Supplied entries: Begin
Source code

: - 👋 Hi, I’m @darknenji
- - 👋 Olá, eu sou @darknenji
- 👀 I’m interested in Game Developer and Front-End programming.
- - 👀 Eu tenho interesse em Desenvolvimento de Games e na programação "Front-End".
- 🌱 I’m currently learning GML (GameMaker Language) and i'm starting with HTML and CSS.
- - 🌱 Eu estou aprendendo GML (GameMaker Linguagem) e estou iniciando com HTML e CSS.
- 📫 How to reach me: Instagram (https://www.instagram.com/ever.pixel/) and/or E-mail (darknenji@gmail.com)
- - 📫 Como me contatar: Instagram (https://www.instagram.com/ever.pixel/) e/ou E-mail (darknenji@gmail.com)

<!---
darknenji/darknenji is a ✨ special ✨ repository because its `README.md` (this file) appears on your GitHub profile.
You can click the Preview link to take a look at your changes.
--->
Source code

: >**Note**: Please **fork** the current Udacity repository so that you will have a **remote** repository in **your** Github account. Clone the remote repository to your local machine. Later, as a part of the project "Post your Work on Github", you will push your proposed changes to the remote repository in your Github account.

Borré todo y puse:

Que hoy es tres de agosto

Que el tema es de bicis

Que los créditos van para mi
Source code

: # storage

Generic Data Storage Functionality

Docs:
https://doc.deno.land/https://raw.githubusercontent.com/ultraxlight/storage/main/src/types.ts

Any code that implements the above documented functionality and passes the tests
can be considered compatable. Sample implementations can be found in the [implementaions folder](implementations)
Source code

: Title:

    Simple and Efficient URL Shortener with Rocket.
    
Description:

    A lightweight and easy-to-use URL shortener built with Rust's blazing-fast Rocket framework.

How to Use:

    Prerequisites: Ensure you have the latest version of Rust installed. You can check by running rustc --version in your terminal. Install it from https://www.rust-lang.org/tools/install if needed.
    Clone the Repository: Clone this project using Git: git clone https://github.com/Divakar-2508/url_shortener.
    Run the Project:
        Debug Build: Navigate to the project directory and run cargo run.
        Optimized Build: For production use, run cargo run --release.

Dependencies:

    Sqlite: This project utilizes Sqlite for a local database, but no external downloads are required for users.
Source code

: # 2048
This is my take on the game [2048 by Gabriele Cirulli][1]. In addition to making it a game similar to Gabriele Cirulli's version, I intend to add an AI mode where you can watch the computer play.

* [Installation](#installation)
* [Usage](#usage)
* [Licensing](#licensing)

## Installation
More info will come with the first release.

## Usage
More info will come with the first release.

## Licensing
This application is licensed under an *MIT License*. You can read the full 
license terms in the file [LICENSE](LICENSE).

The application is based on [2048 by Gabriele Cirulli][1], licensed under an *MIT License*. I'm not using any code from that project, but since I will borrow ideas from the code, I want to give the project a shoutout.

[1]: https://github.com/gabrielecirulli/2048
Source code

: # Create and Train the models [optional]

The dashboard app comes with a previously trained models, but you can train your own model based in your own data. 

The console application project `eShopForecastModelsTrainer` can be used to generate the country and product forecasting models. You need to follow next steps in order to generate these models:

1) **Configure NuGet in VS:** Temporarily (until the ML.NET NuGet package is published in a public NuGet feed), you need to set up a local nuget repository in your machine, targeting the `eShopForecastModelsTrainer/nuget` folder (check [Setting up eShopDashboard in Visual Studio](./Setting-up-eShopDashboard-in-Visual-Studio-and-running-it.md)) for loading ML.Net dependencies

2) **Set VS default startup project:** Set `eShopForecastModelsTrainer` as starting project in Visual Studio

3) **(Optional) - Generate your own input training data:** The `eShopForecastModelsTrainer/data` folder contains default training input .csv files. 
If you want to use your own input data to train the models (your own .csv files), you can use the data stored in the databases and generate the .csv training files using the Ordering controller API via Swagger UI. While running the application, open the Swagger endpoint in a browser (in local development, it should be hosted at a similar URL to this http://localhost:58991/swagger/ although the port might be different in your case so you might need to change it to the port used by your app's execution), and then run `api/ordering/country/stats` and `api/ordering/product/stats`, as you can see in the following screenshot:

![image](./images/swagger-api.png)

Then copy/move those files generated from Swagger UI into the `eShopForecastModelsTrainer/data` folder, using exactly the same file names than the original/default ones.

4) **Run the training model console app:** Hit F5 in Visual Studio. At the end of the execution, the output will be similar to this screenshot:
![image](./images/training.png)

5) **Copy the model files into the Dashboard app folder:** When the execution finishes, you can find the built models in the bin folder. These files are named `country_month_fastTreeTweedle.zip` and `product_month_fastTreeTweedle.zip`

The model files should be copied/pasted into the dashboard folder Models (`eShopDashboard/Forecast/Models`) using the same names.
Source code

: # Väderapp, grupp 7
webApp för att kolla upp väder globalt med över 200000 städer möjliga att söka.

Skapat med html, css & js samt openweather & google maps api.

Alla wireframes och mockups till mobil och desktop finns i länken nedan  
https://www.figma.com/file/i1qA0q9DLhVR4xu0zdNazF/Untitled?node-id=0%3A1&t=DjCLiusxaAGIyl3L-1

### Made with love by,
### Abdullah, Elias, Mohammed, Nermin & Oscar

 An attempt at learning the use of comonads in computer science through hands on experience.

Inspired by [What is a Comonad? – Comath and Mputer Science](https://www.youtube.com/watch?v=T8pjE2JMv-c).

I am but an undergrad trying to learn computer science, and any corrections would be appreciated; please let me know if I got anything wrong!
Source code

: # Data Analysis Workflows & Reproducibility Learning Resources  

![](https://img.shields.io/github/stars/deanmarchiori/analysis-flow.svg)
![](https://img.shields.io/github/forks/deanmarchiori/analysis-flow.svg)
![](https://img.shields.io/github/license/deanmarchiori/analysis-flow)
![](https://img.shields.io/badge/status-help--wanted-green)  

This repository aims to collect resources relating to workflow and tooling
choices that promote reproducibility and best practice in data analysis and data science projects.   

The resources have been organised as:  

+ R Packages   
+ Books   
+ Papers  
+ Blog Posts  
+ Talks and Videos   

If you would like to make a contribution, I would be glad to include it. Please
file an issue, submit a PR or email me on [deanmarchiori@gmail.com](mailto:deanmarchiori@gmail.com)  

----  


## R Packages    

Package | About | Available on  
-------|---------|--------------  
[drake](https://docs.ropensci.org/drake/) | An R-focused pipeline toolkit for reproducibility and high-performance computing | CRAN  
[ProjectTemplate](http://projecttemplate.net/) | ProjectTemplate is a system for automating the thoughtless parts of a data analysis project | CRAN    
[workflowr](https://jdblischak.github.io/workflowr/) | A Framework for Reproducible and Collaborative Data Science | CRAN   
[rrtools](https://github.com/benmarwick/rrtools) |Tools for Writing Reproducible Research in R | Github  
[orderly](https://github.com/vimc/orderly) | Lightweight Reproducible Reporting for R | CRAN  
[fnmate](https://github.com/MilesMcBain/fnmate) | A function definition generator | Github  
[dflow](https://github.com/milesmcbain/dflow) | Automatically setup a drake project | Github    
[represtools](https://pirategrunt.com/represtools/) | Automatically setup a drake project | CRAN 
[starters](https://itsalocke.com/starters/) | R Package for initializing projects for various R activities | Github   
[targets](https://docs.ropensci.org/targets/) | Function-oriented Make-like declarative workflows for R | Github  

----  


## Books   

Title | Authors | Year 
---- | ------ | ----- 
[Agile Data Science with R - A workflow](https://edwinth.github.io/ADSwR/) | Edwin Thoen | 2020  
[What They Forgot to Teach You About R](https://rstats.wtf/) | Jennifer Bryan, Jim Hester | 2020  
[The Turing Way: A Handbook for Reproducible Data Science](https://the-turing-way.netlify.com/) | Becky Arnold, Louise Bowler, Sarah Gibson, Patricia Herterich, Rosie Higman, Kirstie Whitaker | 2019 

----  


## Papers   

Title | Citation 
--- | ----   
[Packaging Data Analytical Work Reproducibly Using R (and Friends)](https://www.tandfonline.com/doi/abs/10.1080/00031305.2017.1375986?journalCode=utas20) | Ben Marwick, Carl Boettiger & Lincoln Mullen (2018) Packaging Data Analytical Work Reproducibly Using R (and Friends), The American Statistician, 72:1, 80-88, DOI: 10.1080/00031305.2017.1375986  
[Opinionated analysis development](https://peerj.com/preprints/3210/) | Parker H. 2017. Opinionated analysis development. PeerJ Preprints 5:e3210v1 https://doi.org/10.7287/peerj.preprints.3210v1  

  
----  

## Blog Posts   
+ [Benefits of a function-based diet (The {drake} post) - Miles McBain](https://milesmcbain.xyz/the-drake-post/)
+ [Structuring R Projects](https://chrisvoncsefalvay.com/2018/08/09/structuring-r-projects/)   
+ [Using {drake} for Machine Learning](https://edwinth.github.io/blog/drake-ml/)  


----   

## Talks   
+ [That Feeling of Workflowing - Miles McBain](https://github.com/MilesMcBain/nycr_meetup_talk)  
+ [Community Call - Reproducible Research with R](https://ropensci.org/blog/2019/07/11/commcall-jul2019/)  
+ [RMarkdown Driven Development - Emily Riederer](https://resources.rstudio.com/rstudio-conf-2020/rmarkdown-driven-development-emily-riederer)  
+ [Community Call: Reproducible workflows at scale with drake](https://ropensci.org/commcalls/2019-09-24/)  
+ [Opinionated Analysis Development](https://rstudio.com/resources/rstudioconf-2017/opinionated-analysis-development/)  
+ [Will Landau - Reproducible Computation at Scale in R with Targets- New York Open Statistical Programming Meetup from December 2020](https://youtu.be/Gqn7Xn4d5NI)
Supplied entries: End
- Assigned task: Search the records for the string "gmail" and, wherever a line contains it, please copy that line.

- Expected answer:
- 📫 How to reach me: Instagram (https://www.instagram.com/ever.pixel/) and/or E-mail (darknenji@gmail.com)
- - 📫 Como me contatar: Instagram (https://www.instagram.com/ever.pixel/) e/ou E-mail (darknenji@gmail.com)
file an issue, submit a PR or email me on [deanmarchiori@gmail.com](mailto:deanmarchiori@gmail.com)  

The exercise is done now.